Israele-Turchia, riconciliazione vicina
“A nome di tutto il popolo d’Israele, desidero esprimere al suo paese le mie più profonde condoglianze per il tragico incidente di Manisa. Siamo tutti scossi per la perdita di vite innocenti sul lavoro e i nostri pensieri sono con il popolo turco. In momenti così difficili dobbiamo tutti aiutarci l’un l’altro e offriamo alla Turchia qualsiasi aiuto di cui possa aver bisogno. Preghiamo per le vittime, per le famiglie, per la salvezza di tutti coloro che ancora si trovano intrappolati, per la guarigione dei feriti”. Questo il messaggio inviato dal presidente israeliano Shimon Peres al suo collega turco Abdullah Gül, dopo la strage nella miniera di carbone che è già costata la vita a oltre 280 persone. La Turchia piange le sue vittime e monta la rabbia per quella che in tanti definiscono una tragedia annunciata, data la mancanza di regole e controlli. Ma sulla stampa israeliana, di Ankara si parla anche per un altro motivo: secondo un’indiscrezione riportata dal Times of Israel, sarebbe vicinissimo l’accordo per la riconciliazione con Gerusalemme, che potrebbe essere firmato dal premier Benjamin Netanyahu appena farà ritorno dal viaggio di Stato in Giappone.
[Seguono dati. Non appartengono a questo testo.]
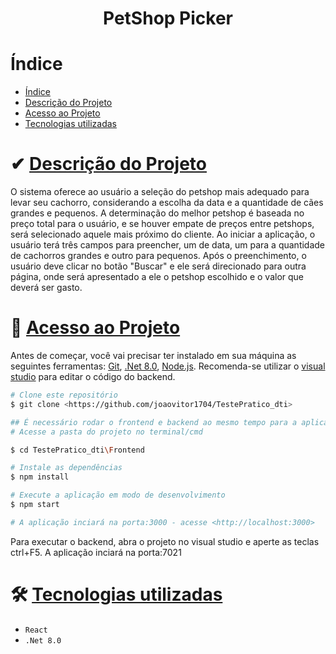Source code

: <h1 align="center"> PetShop Picker </h1>

# Índice 
* [Índice](#índice)
* [Descrição do Projeto](#descrição-do-projeto)
* [Acesso ao Projeto](#acesso-ao-projeto)
* [Tecnologias utilizadas](#tecnologias-utilizadas)


# ✔  [Descrição do Projeto](#descrição-do-projeto)
O sistema oferece ao usuário a seleção do petshop mais adequado para levar seu cachorro, considerando a escolha da data e a quantidade de cães grandes e pequenos. A determinação do melhor petshop é baseada no preço total para o usuário, e se houver empate de preços entre petshops, será selecionado aquele mais próximo do cliente.
Ao iniciar a aplicação, o usuário terá três campos para preencher, um de data, um para a quantidade de cachorros grandes e outro para pequenos. Após o preenchimento, o usuário deve clicar no botão "Buscar" e ele será direcionado para outra página, onde será apresentado a ele o petshop escolhido e o valor que deverá ser gasto.


# 🎲 [Acesso ao Projeto](#Acesso-ao-Projeto)
Antes de começar, você vai precisar ter instalado em sua máquina as seguintes ferramentas:
[Git](https://git-scm.com), [.Net 8.0](https://dotnet.microsoft.com/pt-br/download/dotnet/8.0), [Node.js](https://nodejs.org/en/). 
Recomenda-se utilizar o [visual studio](https://visualstudio.microsoft.com/pt-br/downloads/) para editar o código do backend.
```bash
# Clone este repositório
$ git clone <https://github.com/joaovitor1704/TestePratico_dti>

## É necessário rodar o frontend e backend ao mesmo tempo para a aplicação funcionar. Para iniciar o frontend:
# Acesse a pasta do projeto no terminal/cmd

$ cd TestePratico_dti\Frontend

# Instale as dependências
$ npm install

# Execute a aplicação em modo de desenvolvimento
$ npm start

# A aplicação inciará na porta:3000 - acesse <http://localhost:3000>
```
Para executar o backend, abra o projeto no visual studio e aperte as teclas ctrl+F5. A aplicação inciará na porta:7021

# 🛠  [Tecnologias utilizadas](#Tecnologias-utilizadas)
- ``React``
- ``.Net 8.0``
Le parti, che da mesi lavorano per ricucire uno strappo durato quattro anni, avrebbero trovato un compromesso a proposito di tutte le questioni sul tappeto e sarebbero dunque pronte a ristabilire piene relazioni diplomatiche. I due paesi procederebbero immediatamente al reciproco invio di ambasciatori. Israele ha poi accettato di pagare venti milioni di dollari di compensazione alle famiglie dei nove militanti turchi che rimasero uccisi nello scontro con l’esercito israeliano quando nel 2010 la nave Mavi Marmara che faceva parte dell’iniziativa “Freedom Flotilla” tentò di forzare il blocco navale di Gaza (fu questo l’episodio alla base della rottura).
Secondo gli analisti, il primo ministro turco Recep Tayyip Erdoğan avrebbe fretta di finalizzare l’accordo, perché desidererebbe distanziarsi dall’immagine di un leader troppo vicino a gruppi estremisti come la Fratellanza musulmana. Importante anche il trovarsi (più o meno) sulla stessa lunghezza d’onda di Israele su questioni fondamentali per gli equilibri regionali, come la necessità di fermare la corsa al nucleare iraniano e la preoccupazione per la guerra civile siriana. Non trascurabili infine gli interessi economici tra i due paesi, resi ancora più stringenti dalla possibilità per Ankara di importare gas metano da Israele. Tanto che, viene ancora notato, negli ultimi mesi Erdogan e i suoi ministri hanno evitato dichiarazioni antisemite e antiisraeliane di cui in passato si erano resi spesso protagonisti.
Dalla riconciliazione ci guadagnerebbero certo tutti. Tra l’instabilità e le divisioni che caratterizzano l’area, potrebbe essere la buona notizia di cui c’è bisogno.